Tuesday, 16 March 2010

Trade Practices Amendment (Australian Consumer Law) Bill 2009

In Committee

6:27 pm

Photo of Nick XenophonNick Xenophon (SA, Independent) Share this | Hansard source

I move amendment (1) on sheet 5891:

(1)   Schedule 1, item 1, page 7 (after line 21), after section 4, insert:

4A  Unfair term—payments in person, in cash

        (1)    Without limiting section 3, a term that enables, or has the effect of enabling, a party to charge a fee for receiving a payment in person or in cash is taken to be an unfair term of a consumer contract.

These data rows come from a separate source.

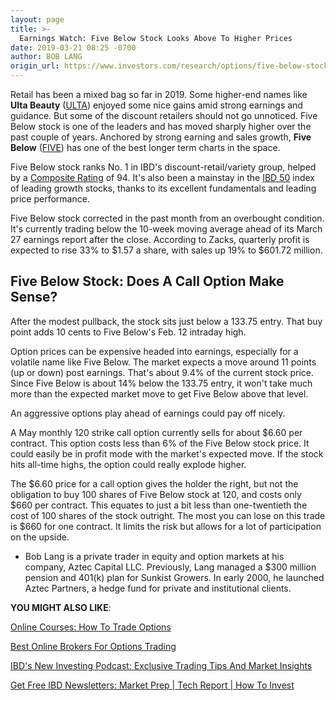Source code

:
 ```yaml
---
layout: page
title: >-
  Earnings Watch: Five Below Stock Looks Above To Higher Prices
date: 2019-03-21 08:25 -0700
author: BOB LANG
origin_url: https://www.investors.com/research/options/five-below-stock-earnings-option-trade/
---
```






Retail has been a mixed bag so far in 2019. Some higher-end names like **Ulta Beauty** ([ULTA](https://research.investors.com/quote.aspx?symbol=ULTA)) enjoyed some nice gains amid strong earnings and guidance. But some of the discount retailers should not go unnoticed. Five Below stock is one of the leaders and has moved sharply higher over the past couple of years. Anchored by strong earning and sales growth, **Five Below** ([FIVE](https://research.investors.com/quote.aspx?symbol=FIVE)) has one of the best longer term charts in the space.




Five Below stock ranks No. 1 in IBD's discount-retail/variety group, helped by a [Composite Rating](https://www.investors.com/how-to-invest/investors-corner/how-to-research-growth-stocks/) of 94. It's also been a mainstay in the [IBD 50](https://research.investors.com/stock-lists/ibd-50/) index of leading growth stocks, thanks to its excellent fundamentals and leading price performance.


Five Below stock corrected in the past month from an overbought condition. It's currently trading below the 10-week moving average ahead of its March 27 earnings report after the close. According to Zacks, quarterly profit is expected to rise 33% to $1.57 a share, with sales up 19% to $601.72 million.


Five Below Stock: Does A Call Option Make Sense?
------------------------------------------------


After the modest pullback, the stock sits just below a 133.75 entry. That buy point adds 10 cents to Five Below's Feb. 12 intraday high.


Option prices can be expensive headed into earnings, especially for a volatile name like Five Below. The market expects a move around 11 points (up or down) post earnings. That's about 9.4% of the current stock price. Since Five Below is about 14% below the 133.75 entry, it won't take much more than the expected market move to get Five Below above that level.



An aggressive options play ahead of earnings could pay off nicely.


A May monthly 120 strike call option currently sells for about $6.60 per contract. This option costs less than 6% of the Five Below stock price. It could easily be in profit mode with the market's expected move. If the stock hits all-time highs, the option could really explode higher.


The $6.60 price for a call option gives the holder the right, but not the obligation to buy 100 shares of Five Below stock at 120, and costs only $660 per contract. This equates to just a bit less than one-twentieth the cost of 100 shares of the stock outright. The most you can lose on this trade is $660 for one contract. It limits the risk but allows for a lot of participation on the upside.


* Bob Lang is a private trader in equity and option markets at his company, Aztec Capital LLC. Previously, Lang managed a $300 million pension and 401(k) plan for Sunkist Growers. In early 2000, he launched Aztec Partners, a hedge fund for private and institutional clients.


**YOU MIGHT ALSO LIKE**:


[Online Courses: How To Trade Options](https://www.investors.com/product/options-trading/)


[Best Online Brokers For Options Trading](https://www.investors.com/news/best-online-brokers/best-options-trading-platform-among-brokers/)


[IBD's New Investing Podcast: Exclusive Trading Tips And Market Insights](https://www.investors.com/how-to-invest/investing-podcast-how-to-make-more-money-stock-market-top-stocks-stock-charts/)


[Get Free IBD Newsletters: Market Prep \| Tech Report \| How To Invest](https://shop.investors.com/offer/splashresponsive.aspx?id=newsletters-howtoinvest)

        (2)    In this section:

fee means an amount additional to the upfront price payable under a consumer contract;

Under this amendment it will be considered an unfair contract term if businesses charge customers additional fees for paying bills in person or with cash—with legal tender. In July 2009, Telstra announced that it would be introducing a range of fees that would ‘reduce face-to-face customer service and drive more customers towards online bill payments’. This is something that Telstra eventually reversed. I congratulate Telstra for reversing it, but it did so because it made a judgment call, as a corporation, that that was not the right thing to do for consumers. However, there are other corporations that continue to charge this fee. I believe that it is particularly unfair to our senior citizens and to those citizens who do not have online access, who do not have credit cards and who want the comfort of being able to pay with cash for their transactions. Telstra has done the right thing by abolishing this revenue-generating fee, and I encourage other companies that currently have this fee—other phone companies, I understand—to follow its lead. This amendment will make it an unfair contract term to charge customers who cannot or choose not to use the internet to pay their bills with any company in the future. I think it is a straightforward amendment. I think a legal tender is legal tender; you should not be charged for the privilege of paying in cash.